*** DATA TO PROCESS ***
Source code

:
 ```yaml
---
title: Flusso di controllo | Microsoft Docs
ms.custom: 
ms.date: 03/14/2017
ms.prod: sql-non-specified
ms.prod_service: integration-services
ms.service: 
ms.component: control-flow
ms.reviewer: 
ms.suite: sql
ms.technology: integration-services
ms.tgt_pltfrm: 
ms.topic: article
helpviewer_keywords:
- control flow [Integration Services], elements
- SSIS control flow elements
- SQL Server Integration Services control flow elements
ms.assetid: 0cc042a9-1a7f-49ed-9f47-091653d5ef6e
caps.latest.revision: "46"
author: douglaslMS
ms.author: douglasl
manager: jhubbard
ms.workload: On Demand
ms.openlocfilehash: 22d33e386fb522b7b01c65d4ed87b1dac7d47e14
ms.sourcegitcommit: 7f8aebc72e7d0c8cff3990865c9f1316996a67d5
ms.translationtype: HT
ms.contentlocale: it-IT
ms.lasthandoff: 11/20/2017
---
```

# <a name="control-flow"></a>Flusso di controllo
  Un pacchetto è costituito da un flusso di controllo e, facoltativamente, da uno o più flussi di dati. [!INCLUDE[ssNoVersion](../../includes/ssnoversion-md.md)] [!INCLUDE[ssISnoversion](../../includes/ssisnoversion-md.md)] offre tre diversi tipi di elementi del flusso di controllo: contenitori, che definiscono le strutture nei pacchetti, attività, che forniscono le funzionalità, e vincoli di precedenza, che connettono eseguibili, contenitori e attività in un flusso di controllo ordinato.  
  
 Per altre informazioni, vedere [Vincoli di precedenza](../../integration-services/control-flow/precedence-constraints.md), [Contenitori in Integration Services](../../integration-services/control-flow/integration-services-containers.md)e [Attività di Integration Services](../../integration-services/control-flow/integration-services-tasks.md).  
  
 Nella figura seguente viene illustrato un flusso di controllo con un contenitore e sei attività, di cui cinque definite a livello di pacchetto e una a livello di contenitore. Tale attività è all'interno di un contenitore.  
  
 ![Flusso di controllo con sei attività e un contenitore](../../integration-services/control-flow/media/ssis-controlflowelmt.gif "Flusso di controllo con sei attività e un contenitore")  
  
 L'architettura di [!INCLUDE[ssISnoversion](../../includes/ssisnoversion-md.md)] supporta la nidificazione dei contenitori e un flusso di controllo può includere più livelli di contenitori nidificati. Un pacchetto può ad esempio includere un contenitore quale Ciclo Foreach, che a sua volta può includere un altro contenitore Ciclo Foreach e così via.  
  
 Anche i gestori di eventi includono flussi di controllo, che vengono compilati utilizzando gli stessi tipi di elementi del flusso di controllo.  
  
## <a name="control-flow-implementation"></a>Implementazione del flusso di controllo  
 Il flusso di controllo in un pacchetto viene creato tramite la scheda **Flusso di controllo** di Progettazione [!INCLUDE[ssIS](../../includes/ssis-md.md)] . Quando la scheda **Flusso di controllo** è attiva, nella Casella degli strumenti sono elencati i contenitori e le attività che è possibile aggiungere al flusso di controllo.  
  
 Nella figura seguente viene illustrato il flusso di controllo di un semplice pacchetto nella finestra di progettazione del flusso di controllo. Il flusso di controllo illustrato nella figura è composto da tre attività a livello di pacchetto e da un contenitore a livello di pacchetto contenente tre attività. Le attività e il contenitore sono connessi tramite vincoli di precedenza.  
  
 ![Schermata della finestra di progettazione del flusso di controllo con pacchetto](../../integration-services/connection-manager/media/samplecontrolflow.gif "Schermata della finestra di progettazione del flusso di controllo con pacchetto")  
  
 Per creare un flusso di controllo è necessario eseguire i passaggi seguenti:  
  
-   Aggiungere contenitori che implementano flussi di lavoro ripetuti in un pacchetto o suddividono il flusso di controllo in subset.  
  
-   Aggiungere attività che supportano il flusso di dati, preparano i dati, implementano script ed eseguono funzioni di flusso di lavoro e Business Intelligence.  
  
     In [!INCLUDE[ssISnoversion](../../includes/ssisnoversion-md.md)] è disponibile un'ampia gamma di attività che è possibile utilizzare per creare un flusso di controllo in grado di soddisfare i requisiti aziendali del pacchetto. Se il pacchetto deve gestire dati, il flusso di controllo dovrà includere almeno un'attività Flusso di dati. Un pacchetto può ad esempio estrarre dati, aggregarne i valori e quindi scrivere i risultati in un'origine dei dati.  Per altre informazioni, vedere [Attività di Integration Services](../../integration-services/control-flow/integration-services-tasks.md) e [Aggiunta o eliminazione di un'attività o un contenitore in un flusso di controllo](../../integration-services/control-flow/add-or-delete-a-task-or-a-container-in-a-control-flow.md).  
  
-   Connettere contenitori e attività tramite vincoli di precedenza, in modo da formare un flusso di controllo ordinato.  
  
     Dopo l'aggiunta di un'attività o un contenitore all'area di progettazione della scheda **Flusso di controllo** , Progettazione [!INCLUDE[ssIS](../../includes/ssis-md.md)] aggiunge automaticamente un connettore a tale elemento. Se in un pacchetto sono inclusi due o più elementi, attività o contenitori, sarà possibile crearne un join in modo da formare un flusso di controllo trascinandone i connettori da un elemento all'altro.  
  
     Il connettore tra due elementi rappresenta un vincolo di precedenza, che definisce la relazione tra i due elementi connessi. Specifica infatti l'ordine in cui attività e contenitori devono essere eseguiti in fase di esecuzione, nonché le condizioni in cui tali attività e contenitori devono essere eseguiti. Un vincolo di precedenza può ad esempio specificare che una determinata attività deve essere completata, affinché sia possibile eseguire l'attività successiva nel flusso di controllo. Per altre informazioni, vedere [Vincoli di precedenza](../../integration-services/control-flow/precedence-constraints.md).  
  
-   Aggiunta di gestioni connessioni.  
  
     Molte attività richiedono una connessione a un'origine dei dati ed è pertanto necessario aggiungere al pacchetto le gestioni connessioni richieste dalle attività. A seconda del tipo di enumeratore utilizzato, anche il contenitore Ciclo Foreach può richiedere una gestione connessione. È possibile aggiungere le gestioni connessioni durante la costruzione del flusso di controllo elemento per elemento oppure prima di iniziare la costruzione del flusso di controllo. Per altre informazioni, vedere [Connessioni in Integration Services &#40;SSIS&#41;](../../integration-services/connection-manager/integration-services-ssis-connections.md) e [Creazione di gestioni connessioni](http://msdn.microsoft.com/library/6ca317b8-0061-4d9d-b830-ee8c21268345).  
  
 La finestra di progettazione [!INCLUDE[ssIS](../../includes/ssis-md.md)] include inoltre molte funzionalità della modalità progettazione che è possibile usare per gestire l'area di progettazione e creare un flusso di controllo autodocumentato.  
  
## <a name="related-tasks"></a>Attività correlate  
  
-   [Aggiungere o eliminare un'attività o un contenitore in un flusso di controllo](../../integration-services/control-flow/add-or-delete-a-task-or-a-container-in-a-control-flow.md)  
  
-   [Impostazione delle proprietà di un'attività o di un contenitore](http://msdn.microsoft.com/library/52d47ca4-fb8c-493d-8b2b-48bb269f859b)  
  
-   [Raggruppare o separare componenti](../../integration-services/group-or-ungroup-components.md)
*** End of DATA TO PROCESS ***
§ BRIEF
Quote, with nothing altered, all lines from the start of the entries to the line that carries "Un pacchetto è", inclusive.

§ YOUR SOLUTION
Source code

:
 ```yaml
---
title: Flusso di controllo | Microsoft Docs
ms.custom: 
ms.date: 03/14/2017
ms.prod: sql-non-specified
ms.prod_service: integration-services
ms.service: 
ms.component: control-flow
ms.reviewer: 
ms.suite: sql
ms.technology: integration-services
ms.tgt_pltfrm: 
ms.topic: article
helpviewer_keywords:
- control flow [Integration Services], elements
- SSIS control flow elements
- SQL Server Integration Services control flow elements
ms.assetid: 0cc042a9-1a7f-49ed-9f47-091653d5ef6e
caps.latest.revision: "46"
author: douglaslMS
ms.author: douglasl
manager: jhubbard
ms.workload: On Demand
ms.openlocfilehash: 22d33e386fb522b7b01c65d4ed87b1dac7d47e14
ms.sourcegitcommit: 7f8aebc72e7d0c8cff3990865c9f1316996a67d5
ms.translationtype: HT
ms.contentlocale: it-IT
ms.lasthandoff: 11/20/2017
---
```

# <a name="control-flow"></a>Flusso di controllo
  Un pacchetto è costituito da un flusso di controllo e, facoltativamente, da uno o più flussi di dati. [!INCLUDE[ssNoVersion](../../includes/ssnoversion-md.md)] [!INCLUDE[ssISnoversion](../../includes/ssisnoversion-md.md)] offre tre diversi tipi di elementi del flusso di controllo: contenitori, che definiscono le strutture nei pacchetti, attività, che forniscono le funzionalità, e vincoli di precedenza, che connettono eseguibili, contenitori e attività in un flusso di controllo ordinato.  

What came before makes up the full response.